ALL trips are good.....


----------



## david_z (Dec 14, 2009)

209Cali said:


> Is amazing!!
> 
> I stayed at the Montbleu casino / hotel, it's super cheap to stay there too if you knw someone who's a member.


We stayed there in 2007 after the now out-of-business (good f*cking riddance) hotel owned by MFM threatened to shit on our vacation. (my review of "The Block" whatever that's worth now they're out of business) Called up Montbleu & they got us two rooms, real nice for a real decent price. free drinks at casino tables is a bonus. one night my friend stayed up till 7am drinking red bull & vodka, he won $700 on blackjack and kept playing, then lost it all. I ended up at that 24-hour restaurant they have there, me and a buddy, and we ordered the entire appetizer menu. I didn't remember doing it until he told me about it the next afternoon. Mini-tacos, nachos, buffalo wings, fucking potato skins, i don't know what else we got but it was awesome.


209Cali said:


> And then there was Cabo Wabo bar / club inside the Harvey's hotel. I've never had so much fun at one place. We showed up pretty keyed from a few rounds of BP inside our room and no one was dancing..


we had a good time at that place and scored some free lift ticket vouchers to Heavenly. niiiice.

I want to go back to Tahoe, but there are so many other resorts that I want to hit, and I can only really take one week-long snowboard vacation each year, it's unlikely that I'll live long enough to get back there one day...


----------



## Mountainmenace (Sep 27, 2009)

As a Tahoe local i like to see that you guys had a great time in Tahoe , its a sick place to play in 

The Jib Crib - THE WORLD'S BEST INDOOR SNOWBOARD RACK - Home


----------



## 209Cali (Jan 11, 2010)

Indeed it is, I'm seriously debating on moving there. As a local is it just as fun? There's no way all the tourist girls could get old?


----------



## Guest (Jan 13, 2010)

209Cali said:


> Indeed it is, I'm seriously debating on moving there. As a local is it just as fun?


i live in south lake tahoe and i find that a place - large or small - is as fun as you want it to be.

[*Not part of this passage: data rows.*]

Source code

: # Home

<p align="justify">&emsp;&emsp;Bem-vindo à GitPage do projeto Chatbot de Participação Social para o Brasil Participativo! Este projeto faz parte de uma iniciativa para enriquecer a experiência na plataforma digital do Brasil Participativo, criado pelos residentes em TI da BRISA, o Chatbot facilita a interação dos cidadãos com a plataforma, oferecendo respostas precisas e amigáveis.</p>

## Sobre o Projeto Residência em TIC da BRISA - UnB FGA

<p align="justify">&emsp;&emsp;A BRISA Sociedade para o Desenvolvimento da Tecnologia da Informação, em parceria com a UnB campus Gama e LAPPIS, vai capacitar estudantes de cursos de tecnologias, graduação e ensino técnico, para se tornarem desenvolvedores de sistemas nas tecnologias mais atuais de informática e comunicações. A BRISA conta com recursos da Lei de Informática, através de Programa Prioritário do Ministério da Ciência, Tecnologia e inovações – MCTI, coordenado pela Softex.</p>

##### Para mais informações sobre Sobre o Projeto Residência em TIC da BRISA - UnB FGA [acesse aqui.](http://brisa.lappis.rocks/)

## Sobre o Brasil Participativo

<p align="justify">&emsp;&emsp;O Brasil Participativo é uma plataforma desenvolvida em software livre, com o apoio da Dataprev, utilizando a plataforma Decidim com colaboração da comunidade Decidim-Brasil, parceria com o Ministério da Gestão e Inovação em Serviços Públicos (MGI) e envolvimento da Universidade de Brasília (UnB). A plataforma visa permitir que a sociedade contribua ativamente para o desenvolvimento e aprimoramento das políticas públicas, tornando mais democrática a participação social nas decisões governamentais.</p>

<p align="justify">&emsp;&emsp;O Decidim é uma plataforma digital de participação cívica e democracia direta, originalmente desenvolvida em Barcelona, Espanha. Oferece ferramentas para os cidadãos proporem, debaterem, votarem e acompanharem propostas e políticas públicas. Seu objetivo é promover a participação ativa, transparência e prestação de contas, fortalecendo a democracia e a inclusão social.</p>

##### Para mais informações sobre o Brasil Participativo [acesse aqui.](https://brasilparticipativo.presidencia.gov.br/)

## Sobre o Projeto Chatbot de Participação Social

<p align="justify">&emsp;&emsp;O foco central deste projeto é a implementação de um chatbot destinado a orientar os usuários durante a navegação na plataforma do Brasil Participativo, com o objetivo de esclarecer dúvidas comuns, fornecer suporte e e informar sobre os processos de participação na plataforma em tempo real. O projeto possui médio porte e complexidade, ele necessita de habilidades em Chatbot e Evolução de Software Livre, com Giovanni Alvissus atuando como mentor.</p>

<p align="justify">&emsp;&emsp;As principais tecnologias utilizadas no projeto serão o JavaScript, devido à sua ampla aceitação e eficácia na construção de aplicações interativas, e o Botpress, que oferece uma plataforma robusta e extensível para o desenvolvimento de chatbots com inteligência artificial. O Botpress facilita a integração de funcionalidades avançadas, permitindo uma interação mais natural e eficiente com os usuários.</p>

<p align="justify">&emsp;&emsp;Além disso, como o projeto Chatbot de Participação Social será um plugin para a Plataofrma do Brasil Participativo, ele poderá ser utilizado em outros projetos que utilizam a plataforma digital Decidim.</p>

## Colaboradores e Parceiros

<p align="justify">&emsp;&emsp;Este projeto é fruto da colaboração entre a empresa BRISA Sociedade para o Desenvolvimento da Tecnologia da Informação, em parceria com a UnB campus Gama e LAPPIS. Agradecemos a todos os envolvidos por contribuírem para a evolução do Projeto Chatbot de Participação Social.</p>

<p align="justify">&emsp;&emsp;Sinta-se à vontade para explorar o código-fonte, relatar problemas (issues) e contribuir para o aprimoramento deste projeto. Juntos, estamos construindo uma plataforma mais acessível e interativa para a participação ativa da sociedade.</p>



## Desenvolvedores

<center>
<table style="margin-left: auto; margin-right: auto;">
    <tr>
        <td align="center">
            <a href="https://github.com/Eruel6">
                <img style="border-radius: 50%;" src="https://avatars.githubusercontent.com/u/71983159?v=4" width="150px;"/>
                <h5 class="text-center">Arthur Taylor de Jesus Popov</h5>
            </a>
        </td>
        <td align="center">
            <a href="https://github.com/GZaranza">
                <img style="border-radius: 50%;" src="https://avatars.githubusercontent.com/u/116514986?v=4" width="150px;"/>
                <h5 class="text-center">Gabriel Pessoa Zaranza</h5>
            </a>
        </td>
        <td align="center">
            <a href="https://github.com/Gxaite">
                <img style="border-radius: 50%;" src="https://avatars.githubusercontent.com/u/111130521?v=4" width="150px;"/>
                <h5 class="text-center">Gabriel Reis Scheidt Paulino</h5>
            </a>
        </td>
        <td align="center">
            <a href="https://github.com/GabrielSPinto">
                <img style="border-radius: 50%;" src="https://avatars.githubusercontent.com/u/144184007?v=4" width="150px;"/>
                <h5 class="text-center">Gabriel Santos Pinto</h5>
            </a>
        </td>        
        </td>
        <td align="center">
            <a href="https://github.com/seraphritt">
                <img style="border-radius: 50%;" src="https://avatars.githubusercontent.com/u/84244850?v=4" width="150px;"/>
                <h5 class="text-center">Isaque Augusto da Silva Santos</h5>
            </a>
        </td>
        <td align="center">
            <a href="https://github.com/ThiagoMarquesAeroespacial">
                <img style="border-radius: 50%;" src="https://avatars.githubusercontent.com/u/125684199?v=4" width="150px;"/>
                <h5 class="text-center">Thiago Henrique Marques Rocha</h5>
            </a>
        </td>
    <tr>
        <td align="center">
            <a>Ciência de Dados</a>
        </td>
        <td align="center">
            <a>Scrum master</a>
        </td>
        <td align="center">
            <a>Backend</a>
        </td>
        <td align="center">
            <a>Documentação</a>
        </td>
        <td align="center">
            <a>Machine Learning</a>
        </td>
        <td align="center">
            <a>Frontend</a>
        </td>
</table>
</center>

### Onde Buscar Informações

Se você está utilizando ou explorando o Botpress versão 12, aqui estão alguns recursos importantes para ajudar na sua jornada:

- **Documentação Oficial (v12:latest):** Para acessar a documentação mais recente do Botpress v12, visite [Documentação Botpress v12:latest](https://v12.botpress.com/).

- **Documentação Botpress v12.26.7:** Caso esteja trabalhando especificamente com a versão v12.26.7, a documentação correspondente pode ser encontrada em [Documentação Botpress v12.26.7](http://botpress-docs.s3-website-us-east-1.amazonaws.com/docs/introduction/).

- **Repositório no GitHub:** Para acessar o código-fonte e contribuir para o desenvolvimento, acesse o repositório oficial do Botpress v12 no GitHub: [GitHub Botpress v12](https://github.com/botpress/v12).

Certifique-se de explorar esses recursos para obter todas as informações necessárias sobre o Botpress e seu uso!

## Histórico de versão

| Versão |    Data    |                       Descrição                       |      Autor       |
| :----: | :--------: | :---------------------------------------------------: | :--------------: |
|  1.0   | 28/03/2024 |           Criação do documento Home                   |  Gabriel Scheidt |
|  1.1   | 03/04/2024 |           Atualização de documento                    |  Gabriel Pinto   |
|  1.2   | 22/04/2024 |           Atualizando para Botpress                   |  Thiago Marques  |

there is plenty of fun to be had here 

alasdair


----------



## BlackSnow (Dec 20, 2009)

Tahoe is always a good time! I'll be there from the 27th-31st.


----------



## Graphic Nature (Jan 2, 2010)

We are rollin in the end of Feb.


----------



## 209Cali (Jan 11, 2010)

anyone ever been to club vex? I think it's inside the harvey's? i'm not sure but i've heard good things? is it tight?


----------



## david_z (Dec 14, 2009)

yeah we went there one night when we were in Tahoe. I remember waiting in a decent-sized line before we could get in and we got there early... drinks were expensive, but very strong. Had a good time there.


----------



## FlipsideJohn (Jan 19, 2010)

I'll be in south lake tahoe feb 11-15. I'll be hitting up heavenly, i hope they get dumped few days before


----------



## Bostonshayne76 (Jan 18, 2010)

Man I have to say there is NO PLACE in the world like Tahoe . And that is coming from someone who travels a lot . Heavenly is a great great mountain . The entire town is like an ole fashion christmas day EVERYTIME IT SNOWS !! If they get as much snow when you go as they have been lately . You should be in for a real treat !! . Dont forget to take tons of pics to show everyone on here !!


----------



## Guest (Jan 25, 2010)

209Cali said:


> anyone ever been to club vex? I think it's inside the harvey's? i'm not sure but i've heard good things? is it tight?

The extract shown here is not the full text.